= Beginning of Section =

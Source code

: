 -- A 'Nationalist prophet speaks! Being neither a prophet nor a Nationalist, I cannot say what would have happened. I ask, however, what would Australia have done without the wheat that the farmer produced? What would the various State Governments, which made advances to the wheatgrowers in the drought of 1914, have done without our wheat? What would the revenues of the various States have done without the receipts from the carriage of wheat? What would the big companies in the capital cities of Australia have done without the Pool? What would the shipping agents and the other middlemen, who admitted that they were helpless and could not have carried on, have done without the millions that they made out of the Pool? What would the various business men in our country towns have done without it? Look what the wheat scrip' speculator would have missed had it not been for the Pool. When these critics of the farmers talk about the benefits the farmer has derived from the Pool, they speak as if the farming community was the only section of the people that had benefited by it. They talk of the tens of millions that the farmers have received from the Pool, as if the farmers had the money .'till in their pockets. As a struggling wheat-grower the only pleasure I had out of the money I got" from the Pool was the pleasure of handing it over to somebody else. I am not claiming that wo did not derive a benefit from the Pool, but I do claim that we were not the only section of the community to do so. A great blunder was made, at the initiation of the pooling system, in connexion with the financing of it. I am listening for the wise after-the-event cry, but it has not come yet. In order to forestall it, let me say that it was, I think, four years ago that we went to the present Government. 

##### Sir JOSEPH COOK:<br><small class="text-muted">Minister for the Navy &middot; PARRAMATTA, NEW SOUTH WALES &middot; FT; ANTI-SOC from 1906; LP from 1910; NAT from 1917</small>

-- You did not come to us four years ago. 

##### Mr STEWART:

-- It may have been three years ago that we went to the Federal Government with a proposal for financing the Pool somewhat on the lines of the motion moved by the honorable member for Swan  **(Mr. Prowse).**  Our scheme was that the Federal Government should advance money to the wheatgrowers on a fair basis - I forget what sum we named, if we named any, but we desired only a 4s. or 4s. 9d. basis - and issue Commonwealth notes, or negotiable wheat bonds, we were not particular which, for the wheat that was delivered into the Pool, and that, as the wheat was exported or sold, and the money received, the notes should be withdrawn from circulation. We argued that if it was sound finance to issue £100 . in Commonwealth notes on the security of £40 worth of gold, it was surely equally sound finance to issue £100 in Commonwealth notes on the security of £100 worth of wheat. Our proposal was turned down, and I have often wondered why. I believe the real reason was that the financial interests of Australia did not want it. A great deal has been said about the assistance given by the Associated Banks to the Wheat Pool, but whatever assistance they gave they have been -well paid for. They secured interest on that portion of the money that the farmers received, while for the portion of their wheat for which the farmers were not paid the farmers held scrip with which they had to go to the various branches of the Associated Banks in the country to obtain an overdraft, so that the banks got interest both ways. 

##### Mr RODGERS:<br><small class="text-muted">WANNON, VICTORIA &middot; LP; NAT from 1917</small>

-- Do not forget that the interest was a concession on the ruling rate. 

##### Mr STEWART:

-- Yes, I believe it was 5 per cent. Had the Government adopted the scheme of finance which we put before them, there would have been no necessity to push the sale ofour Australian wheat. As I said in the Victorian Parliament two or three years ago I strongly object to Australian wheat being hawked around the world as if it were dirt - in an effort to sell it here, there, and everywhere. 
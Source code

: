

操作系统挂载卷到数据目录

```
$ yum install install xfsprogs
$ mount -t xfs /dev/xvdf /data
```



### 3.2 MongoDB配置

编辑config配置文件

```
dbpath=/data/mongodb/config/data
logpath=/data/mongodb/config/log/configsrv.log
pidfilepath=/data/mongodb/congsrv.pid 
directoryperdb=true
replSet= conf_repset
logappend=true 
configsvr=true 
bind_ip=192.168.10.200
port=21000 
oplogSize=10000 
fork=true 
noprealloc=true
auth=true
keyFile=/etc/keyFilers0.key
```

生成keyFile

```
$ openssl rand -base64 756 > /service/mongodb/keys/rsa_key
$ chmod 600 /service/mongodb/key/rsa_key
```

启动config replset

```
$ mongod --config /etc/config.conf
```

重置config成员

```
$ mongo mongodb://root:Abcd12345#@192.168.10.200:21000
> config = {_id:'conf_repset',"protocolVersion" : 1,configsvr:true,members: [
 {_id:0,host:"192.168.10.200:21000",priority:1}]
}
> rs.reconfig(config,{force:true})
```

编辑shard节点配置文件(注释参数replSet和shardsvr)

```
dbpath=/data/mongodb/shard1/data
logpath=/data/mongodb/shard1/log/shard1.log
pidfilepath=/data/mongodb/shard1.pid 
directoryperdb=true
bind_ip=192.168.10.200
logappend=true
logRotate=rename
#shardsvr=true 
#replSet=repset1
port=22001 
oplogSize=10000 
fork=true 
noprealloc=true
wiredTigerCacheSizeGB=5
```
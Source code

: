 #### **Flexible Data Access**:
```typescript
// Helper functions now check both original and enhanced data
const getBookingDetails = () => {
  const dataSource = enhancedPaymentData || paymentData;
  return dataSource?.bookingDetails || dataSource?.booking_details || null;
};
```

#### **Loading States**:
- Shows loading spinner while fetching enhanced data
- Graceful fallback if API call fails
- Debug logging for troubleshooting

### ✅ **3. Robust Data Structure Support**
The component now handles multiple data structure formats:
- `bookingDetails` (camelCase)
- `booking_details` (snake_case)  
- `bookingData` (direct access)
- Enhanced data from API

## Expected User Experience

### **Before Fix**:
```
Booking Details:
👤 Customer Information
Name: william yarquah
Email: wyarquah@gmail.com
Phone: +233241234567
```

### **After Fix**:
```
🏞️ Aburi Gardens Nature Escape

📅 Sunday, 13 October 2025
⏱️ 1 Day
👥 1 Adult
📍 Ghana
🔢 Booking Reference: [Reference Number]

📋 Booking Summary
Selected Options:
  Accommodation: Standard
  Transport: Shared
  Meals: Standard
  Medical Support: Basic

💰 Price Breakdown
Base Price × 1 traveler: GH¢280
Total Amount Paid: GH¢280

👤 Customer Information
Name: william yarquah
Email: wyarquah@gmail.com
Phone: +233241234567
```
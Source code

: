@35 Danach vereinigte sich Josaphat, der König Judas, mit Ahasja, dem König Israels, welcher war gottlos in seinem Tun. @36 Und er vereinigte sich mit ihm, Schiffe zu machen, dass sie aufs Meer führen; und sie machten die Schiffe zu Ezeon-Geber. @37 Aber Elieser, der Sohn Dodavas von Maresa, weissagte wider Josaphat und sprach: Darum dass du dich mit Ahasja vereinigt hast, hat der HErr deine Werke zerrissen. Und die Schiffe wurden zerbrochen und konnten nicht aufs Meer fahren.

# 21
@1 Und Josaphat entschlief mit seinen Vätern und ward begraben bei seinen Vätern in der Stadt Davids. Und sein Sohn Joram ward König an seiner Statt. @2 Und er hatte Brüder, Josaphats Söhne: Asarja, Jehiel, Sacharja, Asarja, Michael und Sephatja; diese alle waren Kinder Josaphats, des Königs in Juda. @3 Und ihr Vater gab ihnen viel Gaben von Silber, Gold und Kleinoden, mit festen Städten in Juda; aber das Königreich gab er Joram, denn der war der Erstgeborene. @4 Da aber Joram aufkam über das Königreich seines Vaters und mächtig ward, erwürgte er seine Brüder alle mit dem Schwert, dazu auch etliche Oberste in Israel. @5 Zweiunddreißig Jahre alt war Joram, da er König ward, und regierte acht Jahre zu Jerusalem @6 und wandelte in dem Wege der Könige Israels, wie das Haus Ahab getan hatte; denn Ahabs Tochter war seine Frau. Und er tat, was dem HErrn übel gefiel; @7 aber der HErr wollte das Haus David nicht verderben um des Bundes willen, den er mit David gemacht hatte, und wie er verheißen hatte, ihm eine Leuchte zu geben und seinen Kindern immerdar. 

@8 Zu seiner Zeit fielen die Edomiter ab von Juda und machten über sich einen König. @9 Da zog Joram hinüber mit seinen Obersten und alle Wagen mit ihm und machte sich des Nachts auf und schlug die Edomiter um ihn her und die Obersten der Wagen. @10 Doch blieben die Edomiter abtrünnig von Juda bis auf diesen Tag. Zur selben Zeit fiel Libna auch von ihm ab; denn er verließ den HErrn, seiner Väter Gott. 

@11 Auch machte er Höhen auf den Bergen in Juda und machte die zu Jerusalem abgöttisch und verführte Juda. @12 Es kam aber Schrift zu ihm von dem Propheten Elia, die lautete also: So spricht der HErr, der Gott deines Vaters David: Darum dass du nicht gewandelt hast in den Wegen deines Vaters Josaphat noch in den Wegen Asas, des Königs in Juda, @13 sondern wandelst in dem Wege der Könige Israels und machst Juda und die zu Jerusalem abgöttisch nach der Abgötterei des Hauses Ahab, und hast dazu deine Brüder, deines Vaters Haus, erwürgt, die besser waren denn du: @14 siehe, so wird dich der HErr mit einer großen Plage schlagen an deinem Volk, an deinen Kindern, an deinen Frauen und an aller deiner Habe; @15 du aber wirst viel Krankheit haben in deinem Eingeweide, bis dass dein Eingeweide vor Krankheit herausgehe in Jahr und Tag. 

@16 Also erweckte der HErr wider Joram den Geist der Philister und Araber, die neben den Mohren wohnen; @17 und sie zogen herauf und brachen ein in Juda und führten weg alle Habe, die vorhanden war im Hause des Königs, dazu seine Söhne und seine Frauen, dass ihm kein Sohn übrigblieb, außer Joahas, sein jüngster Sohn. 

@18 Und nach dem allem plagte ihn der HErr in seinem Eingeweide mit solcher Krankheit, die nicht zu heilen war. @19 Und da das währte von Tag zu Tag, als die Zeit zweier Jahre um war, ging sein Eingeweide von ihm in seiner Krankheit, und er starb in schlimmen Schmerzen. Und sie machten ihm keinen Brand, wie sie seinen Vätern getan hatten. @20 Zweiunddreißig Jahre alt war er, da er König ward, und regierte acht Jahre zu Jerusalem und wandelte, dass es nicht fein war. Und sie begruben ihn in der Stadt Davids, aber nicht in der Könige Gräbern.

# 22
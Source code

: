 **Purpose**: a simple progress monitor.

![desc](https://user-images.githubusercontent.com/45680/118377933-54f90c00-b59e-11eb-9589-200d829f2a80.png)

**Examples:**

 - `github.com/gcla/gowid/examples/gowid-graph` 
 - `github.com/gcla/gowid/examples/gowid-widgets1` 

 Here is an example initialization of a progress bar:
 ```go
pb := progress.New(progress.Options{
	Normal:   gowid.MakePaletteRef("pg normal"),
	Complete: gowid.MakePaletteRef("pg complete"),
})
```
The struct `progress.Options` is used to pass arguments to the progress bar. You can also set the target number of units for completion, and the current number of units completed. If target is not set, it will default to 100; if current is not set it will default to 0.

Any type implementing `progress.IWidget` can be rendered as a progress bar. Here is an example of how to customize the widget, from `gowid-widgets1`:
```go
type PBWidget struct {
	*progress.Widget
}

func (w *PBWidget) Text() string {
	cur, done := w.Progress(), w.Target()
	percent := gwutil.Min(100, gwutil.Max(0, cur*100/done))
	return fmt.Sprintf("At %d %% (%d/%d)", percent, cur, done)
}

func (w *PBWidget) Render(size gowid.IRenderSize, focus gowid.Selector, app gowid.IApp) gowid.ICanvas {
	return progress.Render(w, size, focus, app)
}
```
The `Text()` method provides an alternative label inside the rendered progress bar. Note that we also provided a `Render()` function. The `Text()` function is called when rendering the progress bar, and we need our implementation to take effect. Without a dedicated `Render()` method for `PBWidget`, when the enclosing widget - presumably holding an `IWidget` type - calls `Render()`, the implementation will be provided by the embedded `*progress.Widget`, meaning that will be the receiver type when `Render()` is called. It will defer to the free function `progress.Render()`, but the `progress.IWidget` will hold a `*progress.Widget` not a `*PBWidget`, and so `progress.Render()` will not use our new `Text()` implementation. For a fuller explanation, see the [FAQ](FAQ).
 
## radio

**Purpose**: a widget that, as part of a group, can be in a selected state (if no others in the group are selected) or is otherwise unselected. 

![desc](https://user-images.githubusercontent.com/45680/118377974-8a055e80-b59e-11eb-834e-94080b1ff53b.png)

= End of Section =

For the string "desc", work out how many lines of the data contain it; answer with the number alone.

Output for this task → 2